以下のパラメータでどこのファイルを探しているのかということは見える。
$ snmpwalk -Dparse-mibs -v 2c -c public localhost system
…
system: Unknown Object Identifier (Sub-id not found: (top) -> system)
情報はそろったはず…そんなはずはない。
この記述を見つけた…
freeZion / Ubuntu and SNMP MIBs
コードログ / 14.04-SNMPが壊れているのはなぜですか?(リンク切れ)
/etc/snmp/snmp.conf
# As the snmp packages come without MIB files due to license reasons, loading
# of MIBs is disabled by default. If you added the MIBs you can reenable
# loading them by commenting out the following line.
#mibs :
コメント部分を翻訳してもらったら…
ライセンス上の理由により、snmpパッケージにはMIBファイルが含まれていないため、MIBのロードはデフォルトで無効になっています。 MIBを追加した場合、次の行をコメント化することにより、MIBのロードを再度有効にできます。
となっている。
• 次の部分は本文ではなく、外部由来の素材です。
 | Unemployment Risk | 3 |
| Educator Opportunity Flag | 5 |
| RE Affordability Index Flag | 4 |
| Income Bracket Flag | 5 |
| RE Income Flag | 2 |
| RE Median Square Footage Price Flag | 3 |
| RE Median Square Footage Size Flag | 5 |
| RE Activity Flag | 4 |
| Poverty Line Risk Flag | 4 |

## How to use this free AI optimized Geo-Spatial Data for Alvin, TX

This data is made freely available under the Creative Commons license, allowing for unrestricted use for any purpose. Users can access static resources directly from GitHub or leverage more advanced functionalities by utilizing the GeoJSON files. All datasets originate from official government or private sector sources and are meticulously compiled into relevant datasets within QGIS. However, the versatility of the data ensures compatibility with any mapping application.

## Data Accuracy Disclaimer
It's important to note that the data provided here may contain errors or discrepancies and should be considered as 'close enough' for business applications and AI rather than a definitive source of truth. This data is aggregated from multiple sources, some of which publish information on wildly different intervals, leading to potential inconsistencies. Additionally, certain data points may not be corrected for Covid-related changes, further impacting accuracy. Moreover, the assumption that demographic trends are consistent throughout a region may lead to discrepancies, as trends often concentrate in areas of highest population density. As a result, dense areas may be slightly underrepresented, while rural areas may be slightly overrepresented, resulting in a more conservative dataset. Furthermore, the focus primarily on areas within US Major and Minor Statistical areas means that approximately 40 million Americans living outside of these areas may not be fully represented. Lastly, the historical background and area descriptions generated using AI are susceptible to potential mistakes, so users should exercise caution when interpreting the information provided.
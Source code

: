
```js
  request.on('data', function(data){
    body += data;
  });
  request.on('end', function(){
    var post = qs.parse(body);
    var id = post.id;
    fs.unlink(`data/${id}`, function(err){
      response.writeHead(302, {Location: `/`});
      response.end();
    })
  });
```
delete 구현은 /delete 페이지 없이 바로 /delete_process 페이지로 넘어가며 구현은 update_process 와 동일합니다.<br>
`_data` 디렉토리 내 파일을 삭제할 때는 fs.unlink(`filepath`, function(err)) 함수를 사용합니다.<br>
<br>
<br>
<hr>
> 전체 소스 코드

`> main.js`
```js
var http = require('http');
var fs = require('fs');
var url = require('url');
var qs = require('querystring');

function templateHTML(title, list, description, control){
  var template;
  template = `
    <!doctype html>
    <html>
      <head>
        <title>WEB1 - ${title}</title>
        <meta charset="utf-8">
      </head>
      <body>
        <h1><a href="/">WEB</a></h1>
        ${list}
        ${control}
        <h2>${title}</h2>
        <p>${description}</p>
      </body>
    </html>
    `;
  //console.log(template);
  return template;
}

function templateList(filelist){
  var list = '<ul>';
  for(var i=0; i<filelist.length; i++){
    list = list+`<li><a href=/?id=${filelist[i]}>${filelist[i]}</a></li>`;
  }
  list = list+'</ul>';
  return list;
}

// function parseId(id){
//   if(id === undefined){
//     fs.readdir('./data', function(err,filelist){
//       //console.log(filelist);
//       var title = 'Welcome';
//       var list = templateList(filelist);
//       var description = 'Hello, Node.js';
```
最初に見たブログの sed はコメントアウトのものだったのか?何にせよ時間を無駄に使ってしまった。
コメント化した後にコマンドを打ってみたら、しっかりと値が取り出せた。
$ snmpwalk -v 2c -c public localhost system
SNMPv2-MIB::sysDescr.0 = STRING: Linux temp 4.15.0-64-generic #73-Ubuntu SMP Thu Sep 12 13:16:13 UTC 2019 x86_64
SNMPv2-MIB::sysObjectID.0 = OID: NET-SNMP-MIB::netSnmpAgentOIDs.10
…
プリンター用のMIBを探す
プリンターのメーカー名、snmp、mib といった検索キーで探してみたところ、以下のページが見つかった。
OiDViEW / Free BROTHER-MIB MIB Download – Search, Download, and Upload MIBs
だけど、うまくダウンロードできないし、OID でアクセスしてみても値は取り出せなかった。型番が合ってないから仕方がない。とはいえ、項目を探してみるのには使えそうだったので cpu とか processor とか use とかで探してみたけれども、CPU使用率っぽい値がないことが分かっただけだった。
そこで、パケット受信数を監視項目にしてみた。
もしも使っている機器の MIB が見つかったら、これをダウンロードして ~/.mibs にでも入れておけば使えそう。
さいごに
どうにか SNMP で装置を監視する方法が分かった。
SNMP関連のツールのインストールでだいぶ悩んだけど、結局のところ Debian は
- MIB の配布のライセンスを守れないこと
- 簡単に改ざんができてしまうこと
を理由として、downloader を使って本家から MIB をダウンロードする方式を採用したものと思われる。これはこれで1つの解決策であり、ちゃんと新しいものに対応できる。もっと当たり前のように紹介されていてもいいんじゃないかなぁと思ってしまった。
それはさておき…
ようやく大まかに監視ができるようになった。マップを使って一目でネットワーク全体が見られるようにしたり、障害を検知したら通知(?)ができるようになれば安心!もう一息、頑張っていこう。